Leo Martin, treasurer of the Louisiana-based organization, said the Cajun Navy is conducting a publicly-viewed training exercise this spring to illustrate how the nonprofit operates when responding to disasters.
Martin said Cajun Navy members plan a simulated relief operation on Henderson Lake that will be open to the public.
The training demonstration later this year, Martin said, will illustrate all the elements involved when the Cajun Navy launches a rescue effort.
“We will be able to show people how we go about a rescue," Martin said. "
It will something like war games, where we respond to the hidden flags with GPS positioning from the dispatcher where the public and media, which we hope gets looped into it, has an opportunity to see and learn how we do things."
But Martin said this will be about more than just offering a demonstration.
“One of the things that we hope to accomplish is we want to recruit additional men and women," Martin said. "We’d like to get their names and their areas of expertise that may be helpful to us in the future when we are called to respond."
A misconception about the Cajun Navy, said Martin, is only individuals who have boats and pickup trucks with trailer hitches are eligible to volunteer or provide assistance.
Those individuals are still needed, he said, but the organization, which as a response to Hurricane Katrina in 2005, also relies on technical assistance and social media in order to perform rescue work.

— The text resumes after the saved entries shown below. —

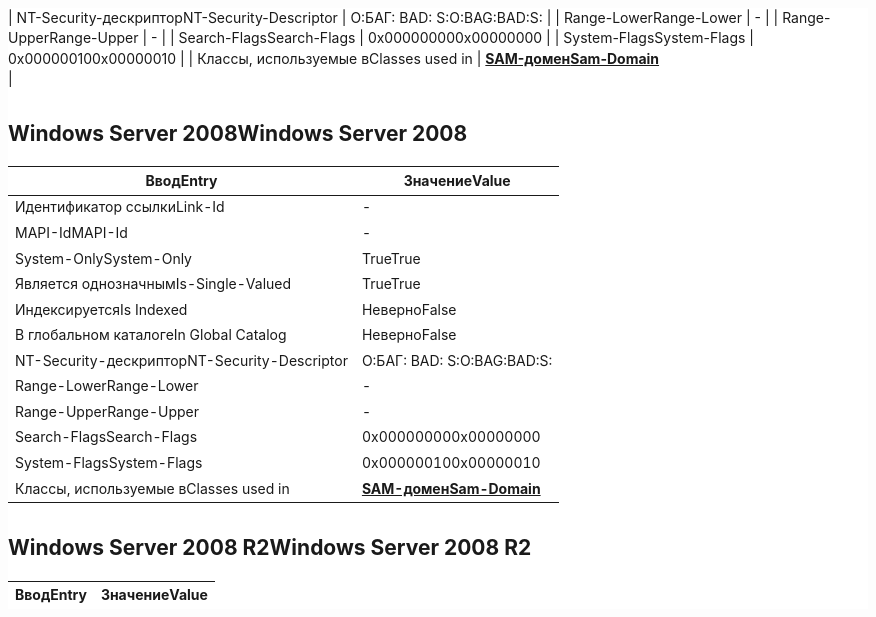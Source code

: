 | <span data-ttu-id="e9189-188">NT-Security-дескриптор</span><span class="sxs-lookup"><span data-stu-id="e9189-188">NT-Security-Descriptor</span></span> | <span data-ttu-id="e9189-189">О:БАГ: BAD: S:</span><span class="sxs-lookup"><span data-stu-id="e9189-189">O:BAG:BAD:S:</span></span>                                 |
| <span data-ttu-id="e9189-190">Range-Lower</span><span class="sxs-lookup"><span data-stu-id="e9189-190">Range-Lower</span></span>            | \-                                           |
| <span data-ttu-id="e9189-191">Range-Upper</span><span class="sxs-lookup"><span data-stu-id="e9189-191">Range-Upper</span></span>            | \-                                           |
| <span data-ttu-id="e9189-192">Search-Flags</span><span class="sxs-lookup"><span data-stu-id="e9189-192">Search-Flags</span></span>           | <span data-ttu-id="e9189-193">0x00000000</span><span class="sxs-lookup"><span data-stu-id="e9189-193">0x00000000</span></span>                                   |
| <span data-ttu-id="e9189-194">System-Flags</span><span class="sxs-lookup"><span data-stu-id="e9189-194">System-Flags</span></span>           | <span data-ttu-id="e9189-195">0x00000010</span><span class="sxs-lookup"><span data-stu-id="e9189-195">0x00000010</span></span>                                   |
| <span data-ttu-id="e9189-196">Классы, используемые в</span><span class="sxs-lookup"><span data-stu-id="e9189-196">Classes used in</span></span>        | [<span data-ttu-id="e9189-197">**SAM-домен**</span><span class="sxs-lookup"><span data-stu-id="e9189-197">**Sam-Domain**</span></span>](c-samdomain.md)<br/> |



## <a name="windows-server-2008"></a><span data-ttu-id="e9189-198">Windows Server 2008</span><span class="sxs-lookup"><span data-stu-id="e9189-198">Windows Server 2008</span></span>



| <span data-ttu-id="e9189-199">Ввод</span><span class="sxs-lookup"><span data-stu-id="e9189-199">Entry</span></span> | <span data-ttu-id="e9189-200">Значение</span><span class="sxs-lookup"><span data-stu-id="e9189-200">Value</span></span> |
|------------------------|----------------------------------------------|
| <span data-ttu-id="e9189-201">Идентификатор ссылки</span><span class="sxs-lookup"><span data-stu-id="e9189-201">Link-Id</span></span>                | \-                                           |
| <span data-ttu-id="e9189-202">MAPI-Id</span><span class="sxs-lookup"><span data-stu-id="e9189-202">MAPI-Id</span></span>                | \-                                           |
| <span data-ttu-id="e9189-203">System-Only</span><span class="sxs-lookup"><span data-stu-id="e9189-203">System-Only</span></span>            | <span data-ttu-id="e9189-204">True</span><span class="sxs-lookup"><span data-stu-id="e9189-204">True</span></span>                                         |
| <span data-ttu-id="e9189-205">Является однозначным</span><span class="sxs-lookup"><span data-stu-id="e9189-205">Is-Single-Valued</span></span>       | <span data-ttu-id="e9189-206">True</span><span class="sxs-lookup"><span data-stu-id="e9189-206">True</span></span>                                         |
| <span data-ttu-id="e9189-207">Индексируется</span><span class="sxs-lookup"><span data-stu-id="e9189-207">Is Indexed</span></span>             | <span data-ttu-id="e9189-208">Неверно</span><span class="sxs-lookup"><span data-stu-id="e9189-208">False</span></span>                                        |
| <span data-ttu-id="e9189-209">В глобальном каталоге</span><span class="sxs-lookup"><span data-stu-id="e9189-209">In Global Catalog</span></span>      | <span data-ttu-id="e9189-210">Неверно</span><span class="sxs-lookup"><span data-stu-id="e9189-210">False</span></span>                                        |
| <span data-ttu-id="e9189-211">NT-Security-дескриптор</span><span class="sxs-lookup"><span data-stu-id="e9189-211">NT-Security-Descriptor</span></span> | <span data-ttu-id="e9189-212">О:БАГ: BAD: S:</span><span class="sxs-lookup"><span data-stu-id="e9189-212">O:BAG:BAD:S:</span></span>                                 |
| <span data-ttu-id="e9189-213">Range-Lower</span><span class="sxs-lookup"><span data-stu-id="e9189-213">Range-Lower</span></span>            | \-                                           |
| <span data-ttu-id="e9189-214">Range-Upper</span><span class="sxs-lookup"><span data-stu-id="e9189-214">Range-Upper</span></span>            | \-                                           |
| <span data-ttu-id="e9189-215">Search-Flags</span><span class="sxs-lookup"><span data-stu-id="e9189-215">Search-Flags</span></span>           | <span data-ttu-id="e9189-216">0x00000000</span><span class="sxs-lookup"><span data-stu-id="e9189-216">0x00000000</span></span>                                   |
| <span data-ttu-id="e9189-217">System-Flags</span><span class="sxs-lookup"><span data-stu-id="e9189-217">System-Flags</span></span>           | <span data-ttu-id="e9189-218">0x00000010</span><span class="sxs-lookup"><span data-stu-id="e9189-218">0x00000010</span></span>                                   |
| <span data-ttu-id="e9189-219">Классы, используемые в</span><span class="sxs-lookup"><span data-stu-id="e9189-219">Classes used in</span></span>        | [<span data-ttu-id="e9189-220">**SAM-домен**</span><span class="sxs-lookup"><span data-stu-id="e9189-220">**Sam-Domain**</span></span>](c-samdomain.md)<br/> |



## <a name="windows-server-2008-r2"></a><span data-ttu-id="e9189-221">Windows Server 2008 R2</span><span class="sxs-lookup"><span data-stu-id="e9189-221">Windows Server 2008 R2</span></span>



| <span data-ttu-id="e9189-222">Ввод</span><span class="sxs-lookup"><span data-stu-id="e9189-222">Entry</span></span> | <span data-ttu-id="e9189-223">Значение</span><span class="sxs-lookup"><span data-stu-id="e9189-223">Value</span></span> |
|------------------------|----------------------------------------------|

“During the rain event in Louisiana in 2016 and again this year for Hurricane Harvey in Texas and the Lake Charles area, we relied on people using the Internet and GPS to help us locate individuals who were trapped on the rooftops or needed help otherwise," he said.
“When you’re getting 2,000 calls like we did with Harvey, it’s helpful to have that type of skill."
Martin said the group plans to build a database of trained volunteers from around the country with technical skills that can be called upon when disaster strikes.
But Martin said the Cajun Navy is not limited to disaster response, and has assisted in coastal search and rescue operations and helped law enforcement agencies look for missing persons whose disappearances involve the waterways.
The Cajun Navy, Martin said, is also in need of monetary and equipment donations.
Those areas of assistance will be pointed out during the training sessions, he said.
Martin said corporate sponsors in the past have been generous with donations, but the group could use a closed trailer, batteries, walkie-talkies, a high-water truck and other equipment "suitable for staging rescues."